WHAT YOU WILL DO >>
Reproduce nothing but the lines from the start of the material through the line that includes "[1203/example/example.js](/1203/example/example.js) | JavaScript", both ends included, and omit every picture.

◆ ◆ ◆ ◆ ◆ ◆ ◆

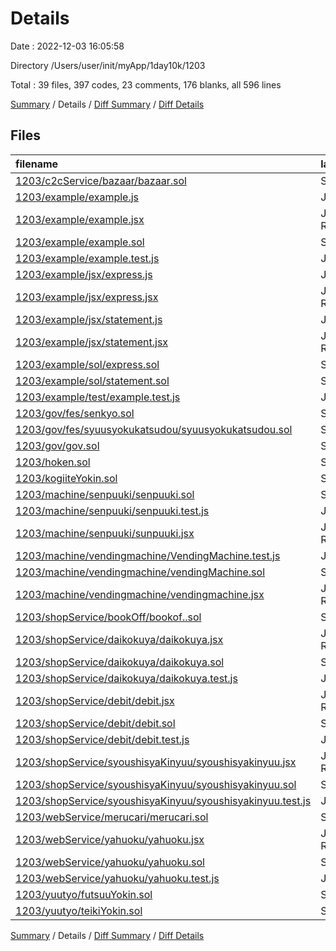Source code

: # Details

Date : 2022-12-03 16:05:58

Directory /Users/user/init/myApp/1day10k/1203

Total : 39 files,  397 codes, 23 comments, 176 blanks, all 596 lines

[Summary](results.md) / Details / [Diff Summary](diff.md) / [Diff Details](diff-details.md)

## Files
| filename | language | code | comment | blank | total |
| :--- | :--- | ---: | ---: | ---: | ---: |
| [1203/c2cService/bazaar/bazaar.sol](/1203/c2cService/bazaar/bazaar.sol) | Solidity | 1 | 0 | 1 | 2 |
| [1203/example/example.js](/1203/example/example.js) | JavaScript | 0 | 0 | 1 | 1 |
| [1203/example/example.jsx](/1203/example/example.jsx) | JavaScript React | 0 | 0 | 1 | 1 |
| [1203/example/example.sol](/1203/example/example.sol) | Solidity | 0 | 0 | 1 | 1 |
| [1203/example/example.test.js](/1203/example/example.test.js) | JavaScript | 0 | 0 | 1 | 1 |
| [1203/example/jsx/express.js](/1203/example/jsx/express.js) | JavaScript | 0 | 0 | 1 | 1 |
| [1203/example/jsx/express.jsx](/1203/example/jsx/express.jsx) | JavaScript React | 0 | 0 | 1 | 1 |
| [1203/example/jsx/statement.js](/1203/example/jsx/statement.js) | JavaScript | 0 | 0 | 1 | 1 |
| [1203/example/jsx/statement.jsx](/1203/example/jsx/statement.jsx) | JavaScript React | 0 | 0 | 1 | 1 |
| [1203/example/sol/express.sol](/1203/example/sol/express.sol) | Solidity | 0 | 0 | 1 | 1 |
| [1203/example/sol/statement.sol](/1203/example/sol/statement.sol) | Solidity | 0 | 0 | 1 | 1 |
| [1203/example/test/example.test.js](/1203/example/test/example.test.js) | JavaScript | 0 | 0 | 1 | 1 |
| [1203/gov/fes/senkyo.sol](/1203/gov/fes/senkyo.sol) | Solidity | 24 | 0 | 11 | 35 |
| [1203/gov/fes/syuusyokukatsudou/syuusyokukatsudou.sol](/1203/gov/fes/syuusyokukatsudou/syuusyokukatsudou.sol) | Solidity | 11 | 0 | 10 | 21 |
| [1203/gov/gov.sol](/1203/gov/gov.sol) | Solidity | 0 | 0 | 1 | 1 |
| [1203/hoken.sol](/1203/hoken.sol) | Solidity | 8 | 0 | 5 | 13 |
| [1203/kogiiteYokin.sol](/1203/kogiiteYokin.sol) | Solidity | 16 | 0 | 11 | 27 |
| [1203/machine/senpuuki/senpuuki.sol](/1203/machine/senpuuki/senpuuki.sol) | Solidity | 34 | 0 | 12 | 46 |
| [1203/machine/senpuuki/senpuuki.test.js](/1203/machine/senpuuki/senpuuki.test.js) | JavaScript | 22 | 0 | 6 | 28 |
| [1203/machine/senpuuki/sunpuuki.jsx](/1203/machine/senpuuki/sunpuuki.jsx) | JavaScript React | 26 | 0 | 12 | 38 |
| [1203/machine/vendingmachine/VendingMachine.test.js](/1203/machine/vendingmachine/VendingMachine.test.js) | JavaScript | 22 | 0 | 4 | 26 |
| [1203/machine/vendingmachine/vendingMachine.sol](/1203/machine/vendingmachine/vendingMachine.sol) | Solidity | 25 | 0 | 12 | 37 |
| [1203/machine/vendingmachine/vendingmachine.jsx](/1203/machine/vendingmachine/vendingmachine.jsx) | JavaScript React | 31 | 1 | 9 | 41 |
| [1203/shopService/bookOff/bookof..sol](/1203/shopService/bookOff/bookof..sol) | Solidity | 10 | 7 | 10 | 27 |
| [1203/shopService/daikokuya/daikokuya.jsx](/1203/shopService/daikokuya/daikokuya.jsx) | JavaScript React | 0 | 0 | 1 | 1 |
| [1203/shopService/daikokuya/daikokuya.sol](/1203/shopService/daikokuya/daikokuya.sol) | Solidity | 29 | 0 | 12 | 41 |
| [1203/shopService/daikokuya/daikokuya.test.js](/1203/shopService/daikokuya/daikokuya.test.js) | JavaScript | 0 | 0 | 1 | 1 |
| [1203/shopService/debit/debit.jsx](/1203/shopService/debit/debit.jsx) | JavaScript React | 25 | 0 | 4 | 29 |
| [1203/shopService/debit/debit.sol](/1203/shopService/debit/debit.sol) | Solidity | 5 | 15 | 2 | 22 |
| [1203/shopService/debit/debit.test.js](/1203/shopService/debit/debit.test.js) | JavaScript | 12 | 0 | 6 | 18 |
| [1203/shopService/syoushisyaKinyuu/syoushisyakinyuu.jsx](/1203/shopService/syoushisyaKinyuu/syoushisyakinyuu.jsx) | JavaScript React | 0 | 0 | 1 | 1 |
| [1203/shopService/syoushisyaKinyuu/syoushisyakinyuu.sol](/1203/shopService/syoushisyaKinyuu/syoushisyakinyuu.sol) | Solidity | 18 | 0 | 8 | 26 |
| [1203/shopService/syoushisyaKinyuu/syoushisyakinyuu.test.js](/1203/shopService/syoushisyaKinyuu/syoushisyakinyuu.test.js) | JavaScript | 0 | 0 | 1 | 1 |
| [1203/webService/merucari/merucari.sol](/1203/webService/merucari/merucari.sol) | Solidity | 0 | 0 | 1 | 1 |
| [1203/webService/yahuoku/yahuoku.jsx](/1203/webService/yahuoku/yahuoku.jsx) | JavaScript React | 0 | 0 | 1 | 1 |
| [1203/webService/yahuoku/yahuoku.sol](/1203/webService/yahuoku/yahuoku.sol) | Solidity | 28 | 0 | 8 | 36 |
| [1203/webService/yahuoku/yahuoku.test.js](/1203/webService/yahuoku/yahuoku.test.js) | JavaScript | 0 | 0 | 1 | 1 |
| [1203/yuutyo/futsuuYokin.sol](/1203/yuutyo/futsuuYokin.sol) | Solidity | 26 | 0 | 7 | 33 |
| [1203/yuutyo/teikiYokin.sol](/1203/yuutyo/teikiYokin.sol) | Solidity | 24 | 0 | 7 | 31 |

[Summary](results.md) / Details / [Diff Summary](diff.md) / [Diff Details](diff-details.md)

◆ ◆ ◆ ◆ ◆ ◆ ◆

OUTPUT OF THE EXERCISE >>
Source code

: # Details

Date : 2022-12-03 16:05:58

Directory /Users/user/init/myApp/1day10k/1203

Total : 39 files,  397 codes, 23 comments, 176 blanks, all 596 lines

[Summary](results.md) / Details / [Diff Summary](diff.md) / [Diff Details](diff-details.md)

## Files
| filename | language | code | comment | blank | total |
| :--- | :--- | ---: | ---: | ---: | ---: |
| [1203/c2cService/bazaar/bazaar.sol](/1203/c2cService/bazaar/bazaar.sol) | Solidity | 1 | 0 | 1 | 2 |
| [1203/example/example.js](/1203/example/example.js) | JavaScript | 0 | 0 | 1 | 1 |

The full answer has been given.